Une autre question se pose autour de la vitesse de travail des robots, qui est directement liée au débit de chantier des systèmes robotisées (avec potentiellement le besoin d’être immatriculés si ces systèmes ont vocation à emprunter la voirie, et avec parfois des critères de vitesse maximale de déplacement). Il est donc raisonnable là aussi de se demander comment répondraient les modèles économiques agricoles avec robots à des changements de vitesse de chantier. Une restriction de vitesse pourrait rendre les machines autonomes non compétitives par rapport aux machines agricoles conventionnelles dans les exploitations agricoles mécanisées.

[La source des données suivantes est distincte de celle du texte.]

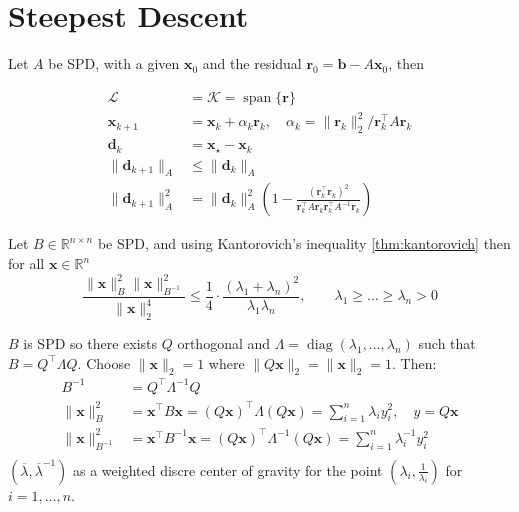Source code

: \documentclass[../../main.tex]{subfiles}
\begin{document}
\chapter{Steepest Descent}\label{ch:SD}

Let $A$ be SPD, with a given $\mathbf{x}_0$ and the residual $\mathbf{r}_0 = \mathbf{b} - A\mathbf{x}_0$, then

\begin{align*}
    \mathcal{L}              & = \mathcal{K} = \operatorname{span}\{\mathbf{r}\}                                                                                                              \\
    \mathbf{x}_{k+1}         & = \mathbf{x}_k + \alpha_k \mathbf{r}_k, \quad \alpha_k = \|\mathbf{r}_k\|_2^2 / \mathbf{r}_k^{\top} A \mathbf{r}_k                                             \\
    \mathbf{d}_k             & = \mathbf{x}_{\star} - \mathbf{x}_k                                                                                                                            \\
    \|\mathbf{d}_{k+1}\|_A   & \leq \|\mathbf{d}_k\|_A                                                                                                                                        \\
    \|\mathbf{d}_{k+1}\|_A^2 & = \|\mathbf{d}_k\|_A^2\left(1 - \frac{(\mathbf{r}_k^{\top} \mathbf{r}_k)^2}{\mathbf{r}_k^{\top} A \mathbf{r}_k \mathbf{r}_k^{\top} A^{-1} \mathbf{r}_k}\right)
\end{align*}

Let $B \in \mathbb{R}^{n \times n}$ be SPD, and using Kantorovich's inequality \ref{thm:kantorovich} then for all $\mathbf{x} \in \mathbb{R}^n$
\[
    \frac{\|\mathbf{x}\|_B^2 \|\mathbf{x}\|_{B^{-1}}^2}{\|\mathbf{x}\|_2^4} \leq \frac{1}{4}\cdot\frac{(\lambda_1 + \lambda_n)^2}{\lambda_1 \lambda_n}, \qquad \lambda_1 \geq \ldots \geq \lambda_n > 0
\]

$B$ is SPD so there exists $Q$ orthogonal and $\Lambda = \operatorname{diag}(\lambda_1, \ldots, \lambda_n)$ such that $B = Q^{\top}\Lambda Q$. Choose $\|\mathbf{x}\|_2 = 1$ where $\|Q \mathbf{x}\|_2 = \|\mathbf{x}\|_2 = 1$. Then:
\begin{align*}
    B^{-1}                    & = Q^{\top} \Lambda^{-1} Q                                                                                                           \\
    \|\mathbf{x}\|_B^2        & = \mathbf{x}^{\top} B \mathbf{x} = (Q\mathbf{x})^{\top} \Lambda (Q\mathbf{x}) = \sum_{i=1}^n \lambda_i y_i^2, \quad y = Q\mathbf{x} \\
    \|\mathbf{x}\|_{B^{-1}}^2 & = \mathbf{x}^{\top} B^{-1} \mathbf{x} = (Q\mathbf{x})^{\top} \Lambda^{-1} (Q\mathbf{x}) = \sum_{i=1}^n \lambda_i^{-1} y_i^2         \\
\end{align*}
$(\overline{\lambda}, \overline{\lambda}^{-1})$ as a weighted discre center of gravity for the point $(\lambda_i, \frac{1}{\lambda_i})$ for $i = 1, \ldots, n$.
\end{document}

Plusieurs autres règlements viennent aussi se rajouter à la partie. Au niveau européen, la Mother Régulation (règlement UE n°167) s’intéresse aux procédures d’homologation des tracteurs agricoles. A l’heure actuelle, ce règlement ne permet pas une “réception par type”, c’est à dire l’apport d’une preuve de conformité du type de tracteur aux réglementations en vigueur par un organisme accrédité (la réception est ici plutôt de l’ordre réglementaire et n’a pas à voir avec la réception d’un tracteur autonome sur son exploitation). On retrouve également des règlements autour de la circulation routière pour les machines qui utilisent nos routes. Ce sont déjà des critères spécifiques pour les machines agricoles automotrices (règlement MAGA) qui ne roulent que dans certaines conditions sur les routes (on peut penser aux moissonneuses batteuses par exemple). On retrouve dans ce réglement plusieurs critères comme par exemple la distance de freinage ou encore la largeur de voie empruntable par la machine automotrice. Pour circuler de façon plus générale sur les routes, c’est bien la réglementation routière et le code de la route qui s’appliquent (de la même façon que pour les véhicules autonomes) et c’est là que le bât blesse. Les systèmes robotisés agricoles peuvent en effet être amenés à traverser des routes pour faire le lien entre deux parcelles proches. Certaines alternatives sont proposées pour adapter la directive machines (par exemple en déplaçant les robots sur une remorque – le transport sur remorque est autorisé par la directive actuelle) pour éviter de s’attaquer à la réglementation routière, au risque néanmoins d’impacter le modèle économique autour du robot. Rajoutons pour terminer que ces règlements se combinent. Une moissonneuse batteuse avec un mode autonome sera par exemple soumis au règlement MAGA et à la directive machines.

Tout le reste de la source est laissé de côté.